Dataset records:
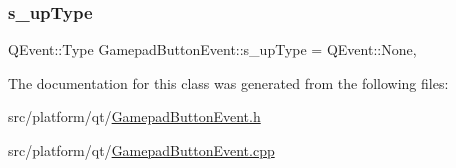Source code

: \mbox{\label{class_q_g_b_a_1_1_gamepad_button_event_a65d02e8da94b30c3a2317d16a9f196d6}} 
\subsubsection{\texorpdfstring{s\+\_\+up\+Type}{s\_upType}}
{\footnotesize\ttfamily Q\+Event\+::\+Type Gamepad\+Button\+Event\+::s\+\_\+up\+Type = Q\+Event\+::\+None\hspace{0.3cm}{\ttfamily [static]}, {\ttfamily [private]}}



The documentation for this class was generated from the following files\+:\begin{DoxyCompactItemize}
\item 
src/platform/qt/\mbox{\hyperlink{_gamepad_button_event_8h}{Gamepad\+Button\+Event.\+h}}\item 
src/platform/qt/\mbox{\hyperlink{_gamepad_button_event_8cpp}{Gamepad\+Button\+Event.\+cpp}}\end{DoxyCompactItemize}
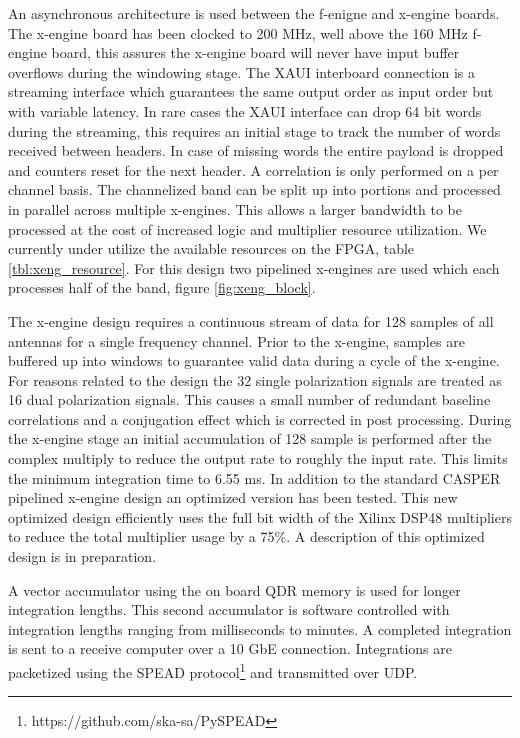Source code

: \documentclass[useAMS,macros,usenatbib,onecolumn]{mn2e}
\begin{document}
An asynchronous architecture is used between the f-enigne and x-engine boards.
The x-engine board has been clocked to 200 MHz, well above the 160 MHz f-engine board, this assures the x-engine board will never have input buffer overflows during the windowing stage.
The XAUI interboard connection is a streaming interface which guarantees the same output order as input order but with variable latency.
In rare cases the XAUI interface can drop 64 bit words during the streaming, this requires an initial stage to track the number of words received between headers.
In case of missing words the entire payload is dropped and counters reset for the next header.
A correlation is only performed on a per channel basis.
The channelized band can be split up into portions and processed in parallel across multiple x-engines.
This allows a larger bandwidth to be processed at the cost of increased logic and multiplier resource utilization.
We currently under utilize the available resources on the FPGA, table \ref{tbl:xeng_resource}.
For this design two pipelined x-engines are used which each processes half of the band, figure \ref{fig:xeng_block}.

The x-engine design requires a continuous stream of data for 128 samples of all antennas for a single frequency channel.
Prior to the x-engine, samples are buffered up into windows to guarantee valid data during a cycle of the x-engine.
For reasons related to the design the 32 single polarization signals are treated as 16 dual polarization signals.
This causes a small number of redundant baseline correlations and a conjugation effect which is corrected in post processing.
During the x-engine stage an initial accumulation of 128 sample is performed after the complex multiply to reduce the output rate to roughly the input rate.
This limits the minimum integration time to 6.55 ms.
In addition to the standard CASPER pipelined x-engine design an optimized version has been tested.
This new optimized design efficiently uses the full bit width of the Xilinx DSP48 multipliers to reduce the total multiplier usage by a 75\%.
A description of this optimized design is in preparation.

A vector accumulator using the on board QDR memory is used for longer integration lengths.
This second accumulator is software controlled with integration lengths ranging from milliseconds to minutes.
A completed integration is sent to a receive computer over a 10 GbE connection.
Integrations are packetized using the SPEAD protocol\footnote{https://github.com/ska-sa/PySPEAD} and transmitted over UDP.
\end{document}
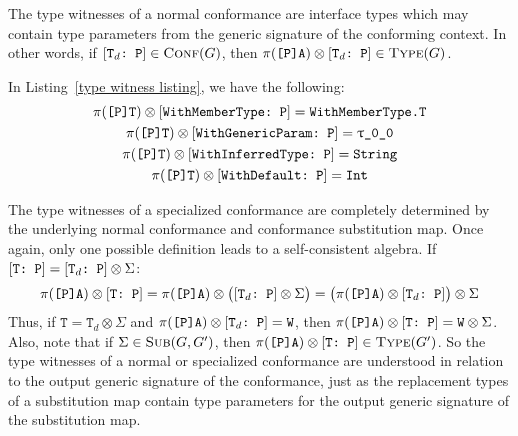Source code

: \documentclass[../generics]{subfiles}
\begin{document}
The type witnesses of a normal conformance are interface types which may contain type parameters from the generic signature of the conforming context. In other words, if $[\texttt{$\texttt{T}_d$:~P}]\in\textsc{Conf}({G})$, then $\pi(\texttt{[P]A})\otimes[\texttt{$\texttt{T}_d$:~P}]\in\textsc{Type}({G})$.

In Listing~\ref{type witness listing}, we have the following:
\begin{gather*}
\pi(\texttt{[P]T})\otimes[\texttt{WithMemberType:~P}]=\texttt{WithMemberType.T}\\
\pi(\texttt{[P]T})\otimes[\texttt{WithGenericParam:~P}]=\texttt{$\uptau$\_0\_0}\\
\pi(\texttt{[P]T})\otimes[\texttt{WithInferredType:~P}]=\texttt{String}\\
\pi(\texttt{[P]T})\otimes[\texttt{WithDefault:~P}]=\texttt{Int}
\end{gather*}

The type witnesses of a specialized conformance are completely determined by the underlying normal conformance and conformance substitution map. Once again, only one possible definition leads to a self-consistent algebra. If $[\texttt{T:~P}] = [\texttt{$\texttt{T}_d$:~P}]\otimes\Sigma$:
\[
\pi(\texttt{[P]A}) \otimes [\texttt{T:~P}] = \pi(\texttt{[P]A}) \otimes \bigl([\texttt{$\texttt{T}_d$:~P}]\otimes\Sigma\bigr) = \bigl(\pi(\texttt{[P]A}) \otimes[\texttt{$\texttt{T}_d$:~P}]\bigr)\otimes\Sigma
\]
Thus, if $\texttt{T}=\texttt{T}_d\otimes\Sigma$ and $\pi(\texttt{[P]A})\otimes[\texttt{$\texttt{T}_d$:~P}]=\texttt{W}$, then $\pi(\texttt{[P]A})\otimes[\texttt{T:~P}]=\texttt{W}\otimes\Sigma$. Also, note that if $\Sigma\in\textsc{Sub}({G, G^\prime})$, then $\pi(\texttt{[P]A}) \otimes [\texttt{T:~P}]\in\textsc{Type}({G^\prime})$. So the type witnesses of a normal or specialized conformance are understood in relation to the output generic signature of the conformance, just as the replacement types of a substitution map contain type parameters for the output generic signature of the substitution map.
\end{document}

_Action item_
Word for word, set down every record, keeping the images out.

_Answer to this problem_
Source code

: \mbox{\label{class_q_g_b_a_1_1_gamepad_button_event_a65d02e8da94b30c3a2317d16a9f196d6}} 
\subsubsection{\texorpdfstring{s\+\_\+up\+Type}{s\_upType}}
{\footnotesize\ttfamily Q\+Event\+::\+Type Gamepad\+Button\+Event\+::s\+\_\+up\+Type = Q\+Event\+::\+None\hspace{0.3cm}{\ttfamily [static]}, {\ttfamily [private]}}



The documentation for this class was generated from the following files\+:\begin{DoxyCompactItemize}
\item 
src/platform/qt/\mbox{\hyperlink{_gamepad_button_event_8h}{Gamepad\+Button\+Event.\+h}}\item 
src/platform/qt/\mbox{\hyperlink{_gamepad_button_event_8cpp}{Gamepad\+Button\+Event.\+cpp}}\end{DoxyCompactItemize}
Source code

: \documentclass[useAMS,macros,usenatbib,onecolumn]{mn2e}
\begin{document}
An asynchronous architecture is used between the f-enigne and x-engine boards.
The x-engine board has been clocked to 200 MHz, well above the 160 MHz f-engine board, this assures the x-engine board will never have input buffer overflows during the windowing stage.
The XAUI interboard connection is a streaming interface which guarantees the same output order as input order but with variable latency.
In rare cases the XAUI interface can drop 64 bit words during the streaming, this requires an initial stage to track the number of words received between headers.
In case of missing words the entire payload is dropped and counters reset for the next header.
A correlation is only performed on a per channel basis.
The channelized band can be split up into portions and processed in parallel across multiple x-engines.
This allows a larger bandwidth to be processed at the cost of increased logic and multiplier resource utilization.
We currently under utilize the available resources on the FPGA, table \ref{tbl:xeng_resource}.
For this design two pipelined x-engines are used which each processes half of the band, figure \ref{fig:xeng_block}.

The x-engine design requires a continuous stream of data for 128 samples of all antennas for a single frequency channel.
Prior to the x-engine, samples are buffered up into windows to guarantee valid data during a cycle of the x-engine.
For reasons related to the design the 32 single polarization signals are treated as 16 dual polarization signals.
This causes a small number of redundant baseline correlations and a conjugation effect which is corrected in post processing.
During the x-engine stage an initial accumulation of 128 sample is performed after the complex multiply to reduce the output rate to roughly the input rate.
This limits the minimum integration time to 6.55 ms.
In addition to the standard CASPER pipelined x-engine design an optimized version has been tested.
This new optimized design efficiently uses the full bit width of the Xilinx DSP48 multipliers to reduce the total multiplier usage by a 75\%.
A description of this optimized design is in preparation.

A vector accumulator using the on board QDR memory is used for longer integration lengths.
This second accumulator is software controlled with integration lengths ranging from milliseconds to minutes.
A completed integration is sent to a receive computer over a 10 GbE connection.
Integrations are packetized using the SPEAD protocol\footnote{https://github.com/ska-sa/PySPEAD} and transmitted over UDP.
\end{document}
Source code

: \documentclass[../generics]{subfiles}
\begin{document}
The type witnesses of a normal conformance are interface types which may contain type parameters from the generic signature of the conforming context. In other words, if $[\texttt{$\texttt{T}_d$:~P}]\in\textsc{Conf}({G})$, then $\pi(\texttt{[P]A})\otimes[\texttt{$\texttt{T}_d$:~P}]\in\textsc{Type}({G})$.

In Listing~\ref{type witness listing}, we have the following:
\begin{gather*}
\pi(\texttt{[P]T})\otimes[\texttt{WithMemberType:~P}]=\texttt{WithMemberType.T}\\
\pi(\texttt{[P]T})\otimes[\texttt{WithGenericParam:~P}]=\texttt{$\uptau$\_0\_0}\\
\pi(\texttt{[P]T})\otimes[\texttt{WithInferredType:~P}]=\texttt{String}\\
\pi(\texttt{[P]T})\otimes[\texttt{WithDefault:~P}]=\texttt{Int}
\end{gather*}

The type witnesses of a specialized conformance are completely determined by the underlying normal conformance and conformance substitution map. Once again, only one possible definition leads to a self-consistent algebra. If $[\texttt{T:~P}] = [\texttt{$\texttt{T}_d$:~P}]\otimes\Sigma$:
\[
\pi(\texttt{[P]A}) \otimes [\texttt{T:~P}] = \pi(\texttt{[P]A}) \otimes \bigl([\texttt{$\texttt{T}_d$:~P}]\otimes\Sigma\bigr) = \bigl(\pi(\texttt{[P]A}) \otimes[\texttt{$\texttt{T}_d$:~P}]\bigr)\otimes\Sigma
\]
Thus, if $\texttt{T}=\texttt{T}_d\otimes\Sigma$ and $\pi(\texttt{[P]A})\otimes[\texttt{$\texttt{T}_d$:~P}]=\texttt{W}$, then $\pi(\texttt{[P]A})\otimes[\texttt{T:~P}]=\texttt{W}\otimes\Sigma$. Also, note that if $\Sigma\in\textsc{Sub}({G, G^\prime})$, then $\pi(\texttt{[P]A}) \otimes [\texttt{T:~P}]\in\textsc{Type}({G^\prime})$. So the type witnesses of a normal or specialized conformance are understood in relation to the output generic signature of the conformance, just as the replacement types of a substitution map contain type parameters for the output generic signature of the substitution map.
\end{document}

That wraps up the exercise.